Samsung Galaxy S21 review
Plastic passion is great to handle
Just when we thought we’d have to remortgage the flat to buy any sort of high-end Samsung phone, up pops the Samsung Galaxy S21.
The whole point of the Galaxy S21 is you get most of the important stuff of a wallet-drainer like the Galaxy S21 Ultra, but it doesn’t cost as much. You won’t have to restitch your jeans to make the pockets bigger either.
While the £769 starting cost is not pocket change, it starts to seem like a solid deal when you try out the Galaxy S21’s fantastic camera and realise this is one of the best-looking phones ever made. Your eyeballs’ mileage may vary, of course.
There are two compromises. The Samsung Galaxy S21’s back is plastic. And while this is in the running for the best plastic backs ever slapped on a phone, its matt finish scuffs much more easily than Gorilla Glass. That’s a relatively small issue. Battery life is the one to dwell on. The Samsung Galaxy S21 is pretty easy to drain in a day. And not only does it not support the ridiculous charging of some of the top cheaper phones from OnePlus, Oppo and Xiaomi, you don’t get a charger in the box either. Saving the planet one add-on accessory at a time, right?
Design: A perfume ad in phone form
The Samsung Galaxy S21 looks like a prop made for a perfume ad with the production budget of a small country’s GDP. That sounds like an insult, but it isn’t one.
The Samsung Galaxy S21 is one of the few legitimately stylish phones. Designers of “luxury” phones that stud the backsides of the things with diamonds and gaudy bling could learn a lot from the S21 family.
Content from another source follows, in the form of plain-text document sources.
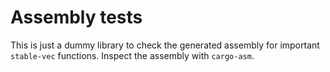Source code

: # Assembly tests

This is just a dummy library to check the generated assembly for important
`stable-vec` functions. Inspect the assembly with `cargo-asm`.
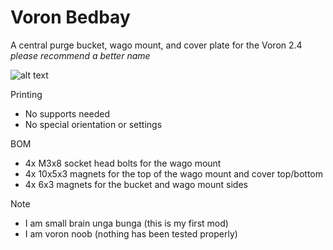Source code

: # Voron Bedbay
A central purge bucket, wago mount, and cover plate for the Voron 2.4
_please recommend a better name_

![alt text](https://media.giphy.com/media/ICmAGDLUbcVwk3xE4B/giphy-downsized.gif)

Printing
* No supports needed
* No special orientation or settings

BOM
* 4x M3x8 socket head bolts for the wago mount
* 4x 10x5x3 magnets for the top of the wago mount and cover top/bottom
* 4x 6x3 magnets for the bucket and wago mount sides

Note
* I am small brain unga bunga (this is my first mod)
* I am voron noob (nothing has been tested properly)
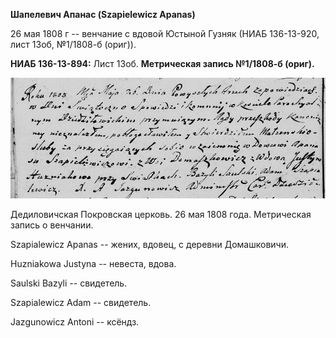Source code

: **Шапелевич Апанас (Szapielewicz Apanas)**

26 мая 1808 г -- венчание с вдовой Юстыной Гузняк (НИАБ 136-13-920, лист
13об, №1/1808-б (ориг)).

**НИАБ 136-13-894:** Лист 13об. **Метрическая запись №1/1808-б (ориг).**

![](./media/ca1db8cbd930d5fc801cacb491d54cd075833363.png)

Дедиловичская Покровская церковь. 26 мая 1808 года. Метрическая запись о
венчании.

Szapialewicz Apanas -- жених, вдовец, с деревни Домашковичи.

Huzniakowa Justyna -- невеста, вдова.

Saulski Bazyli -- свидетель.

Szapialewicz Adam -- свидетель.

Jazgunowicz Antoni -- ксёндз.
Part of it is down to the bold but elegant camera housing, which styles-out a multi-camera array better than any other. It actually looks superior in the Galaxy S21 over the S21 Ultra, as the platform doesn’t rise up out of the back like the stage at a gig venue.
Samsung’s two tone colour schemes are fantastic as well. Ours is Phantom Violet, gold on purple. You can get gold on pink too. Pure dark grey and white are options, if you want to miss out on part of what makes the Samsung Galaxy S21 look special. Of course, this phone is also part of Samsung’s latest unfortunate campaign, making plastic phones expensive again.
The Samsung Galaxy S21’s back is plastic. Sure, the smooth, soft touch texture feels fantastic and you could mistake it for glass for weeks if someone didn’t tell you. But plastic like this is not as durable as glass, so it will pick up scuffs more easily. Use it without a case and the pretty matt finish may go a bit glossy in the corners eventually.
An £800 plastic phone isn’t our idea of a dream Android, but it’s clearly one of Samsung’s main tactics in making a tech-packed phone slightly more affordable. And at least it won’t smash when you drop it. The sides are still metal, thankfully. So there you have it. The Samsung Galaxy S21 looks like a million bucks, but has a cheap side.
There’s no quibbling about its size and shape. This is a relatively small phone, one easy to handle if you’re fed up of designs that seem to get larger every year. It has a solid in-screen fingerprint scanner, IP68 water resistance, and a good ‘n’ loud set of stereo speakers despite the small frame. But the Samsung Galaxy S21 doesn’t take a microSD card and has no headphone jack. No surprises there.
Screen: Some mostly invisible tech cuts
There are a few cuts in the Samsung Galaxy S21’s screen too, compared to the S21 Ultra. But most won’t notice without looking for them.
It’s a 6.2-inch Super AMOLED screen with 1300 nit max brightness, 2400 x 1080 resolution and 120Hz refresh rate. Unless you’re a bit of a phone nerd, you might ask: where are the cuts there, then? The Ultra has stacks more pixels, can go up to 1500 nits of brightness has a better adaptive refresh rate mode. This controls how many times the screen image is refreshed. The Ultra can go right down to 1Hz, updating one time a second. The S21 can reportedly only go down to 48Hz, although the phone actually has a tool that lets you see the rate and we’ve never seen it go below 60Hz.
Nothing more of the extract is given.